• DATA FOR REVIEW:
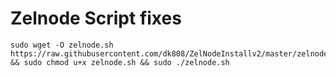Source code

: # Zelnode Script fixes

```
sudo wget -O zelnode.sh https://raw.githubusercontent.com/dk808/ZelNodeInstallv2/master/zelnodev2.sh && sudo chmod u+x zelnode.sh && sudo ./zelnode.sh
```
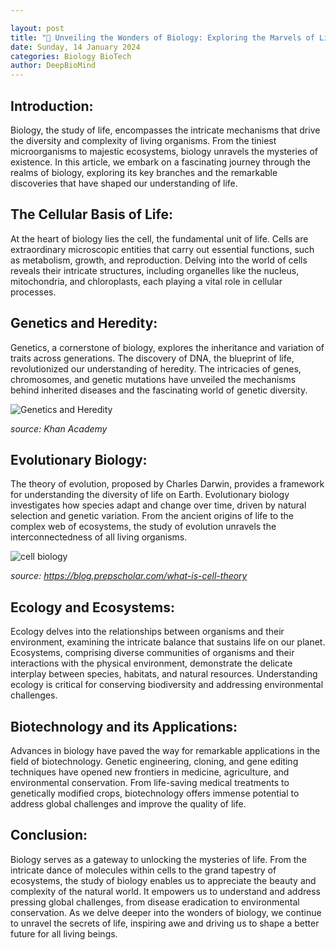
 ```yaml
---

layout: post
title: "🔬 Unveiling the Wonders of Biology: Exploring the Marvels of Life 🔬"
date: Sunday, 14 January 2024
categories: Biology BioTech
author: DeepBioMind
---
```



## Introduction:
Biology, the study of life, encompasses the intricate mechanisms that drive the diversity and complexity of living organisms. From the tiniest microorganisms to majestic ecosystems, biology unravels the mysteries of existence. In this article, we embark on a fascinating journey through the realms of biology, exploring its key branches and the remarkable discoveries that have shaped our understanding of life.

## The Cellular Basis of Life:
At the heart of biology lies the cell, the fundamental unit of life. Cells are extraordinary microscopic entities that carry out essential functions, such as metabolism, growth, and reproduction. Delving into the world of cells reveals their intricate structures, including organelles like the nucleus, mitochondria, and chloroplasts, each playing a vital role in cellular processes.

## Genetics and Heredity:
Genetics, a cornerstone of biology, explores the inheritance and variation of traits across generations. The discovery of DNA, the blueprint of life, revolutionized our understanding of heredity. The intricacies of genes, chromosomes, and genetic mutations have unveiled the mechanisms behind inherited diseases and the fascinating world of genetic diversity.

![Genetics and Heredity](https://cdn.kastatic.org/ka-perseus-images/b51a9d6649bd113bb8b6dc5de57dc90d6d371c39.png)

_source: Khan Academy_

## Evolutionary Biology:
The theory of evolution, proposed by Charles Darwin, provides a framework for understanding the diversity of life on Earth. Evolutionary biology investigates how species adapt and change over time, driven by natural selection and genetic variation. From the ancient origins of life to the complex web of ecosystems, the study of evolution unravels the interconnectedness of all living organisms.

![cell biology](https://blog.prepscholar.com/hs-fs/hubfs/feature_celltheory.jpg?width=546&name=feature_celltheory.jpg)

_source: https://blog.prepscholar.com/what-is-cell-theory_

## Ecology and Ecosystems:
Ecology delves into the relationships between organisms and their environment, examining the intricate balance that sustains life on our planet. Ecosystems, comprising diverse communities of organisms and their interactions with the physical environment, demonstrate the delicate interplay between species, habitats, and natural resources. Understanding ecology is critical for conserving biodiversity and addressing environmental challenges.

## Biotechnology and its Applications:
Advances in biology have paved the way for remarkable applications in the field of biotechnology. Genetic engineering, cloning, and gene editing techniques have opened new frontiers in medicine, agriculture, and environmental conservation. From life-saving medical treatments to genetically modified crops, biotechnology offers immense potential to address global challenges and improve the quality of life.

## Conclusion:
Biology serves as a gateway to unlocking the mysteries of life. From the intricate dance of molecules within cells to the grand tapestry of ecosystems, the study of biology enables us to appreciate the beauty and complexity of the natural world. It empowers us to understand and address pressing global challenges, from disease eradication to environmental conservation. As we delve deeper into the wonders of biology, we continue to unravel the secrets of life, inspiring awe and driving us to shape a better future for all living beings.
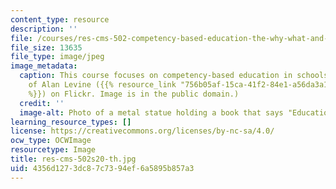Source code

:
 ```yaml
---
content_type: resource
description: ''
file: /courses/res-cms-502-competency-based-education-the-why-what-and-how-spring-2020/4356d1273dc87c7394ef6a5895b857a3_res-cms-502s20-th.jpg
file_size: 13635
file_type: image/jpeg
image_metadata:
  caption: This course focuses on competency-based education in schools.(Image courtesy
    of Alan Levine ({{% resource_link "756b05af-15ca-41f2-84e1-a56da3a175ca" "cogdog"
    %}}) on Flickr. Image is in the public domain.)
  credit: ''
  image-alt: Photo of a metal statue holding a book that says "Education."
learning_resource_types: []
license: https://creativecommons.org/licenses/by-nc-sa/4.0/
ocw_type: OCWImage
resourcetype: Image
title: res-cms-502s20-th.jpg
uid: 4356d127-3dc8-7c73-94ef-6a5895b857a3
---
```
--
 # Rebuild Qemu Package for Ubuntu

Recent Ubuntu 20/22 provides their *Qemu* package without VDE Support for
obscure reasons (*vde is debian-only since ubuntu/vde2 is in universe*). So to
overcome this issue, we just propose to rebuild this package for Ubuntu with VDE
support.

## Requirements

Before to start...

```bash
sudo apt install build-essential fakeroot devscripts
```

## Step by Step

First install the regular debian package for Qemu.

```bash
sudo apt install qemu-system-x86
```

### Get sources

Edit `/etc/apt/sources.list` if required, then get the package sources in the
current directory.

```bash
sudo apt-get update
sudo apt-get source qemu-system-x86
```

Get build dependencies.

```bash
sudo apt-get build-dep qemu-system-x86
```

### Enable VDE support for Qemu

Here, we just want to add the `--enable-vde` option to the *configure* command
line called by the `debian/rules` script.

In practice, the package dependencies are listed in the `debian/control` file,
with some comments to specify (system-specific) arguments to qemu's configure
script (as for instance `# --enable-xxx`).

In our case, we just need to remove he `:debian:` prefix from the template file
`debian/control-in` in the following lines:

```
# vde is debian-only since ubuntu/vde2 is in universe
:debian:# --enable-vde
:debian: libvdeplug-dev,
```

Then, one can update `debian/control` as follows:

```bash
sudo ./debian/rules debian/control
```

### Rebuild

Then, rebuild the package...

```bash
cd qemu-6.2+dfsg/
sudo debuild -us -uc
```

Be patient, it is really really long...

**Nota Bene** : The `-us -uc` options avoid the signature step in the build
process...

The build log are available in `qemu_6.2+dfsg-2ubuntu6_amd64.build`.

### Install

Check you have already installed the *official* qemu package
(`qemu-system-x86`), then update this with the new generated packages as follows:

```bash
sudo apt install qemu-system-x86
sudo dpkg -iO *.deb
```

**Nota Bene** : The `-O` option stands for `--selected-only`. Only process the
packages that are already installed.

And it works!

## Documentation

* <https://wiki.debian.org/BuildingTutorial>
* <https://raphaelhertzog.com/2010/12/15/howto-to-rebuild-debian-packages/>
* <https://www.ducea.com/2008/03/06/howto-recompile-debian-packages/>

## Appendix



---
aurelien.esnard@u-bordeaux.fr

• WORK TO COMPLETE: Find all the lines containing "Nota" in the material, then copy them.

• RESPONSE AREA:
**Nota Bene** : The `-us -uc` options avoid the signature step in the build
**Nota Bene** : The `-O` option stands for `--selected-only`. Only process the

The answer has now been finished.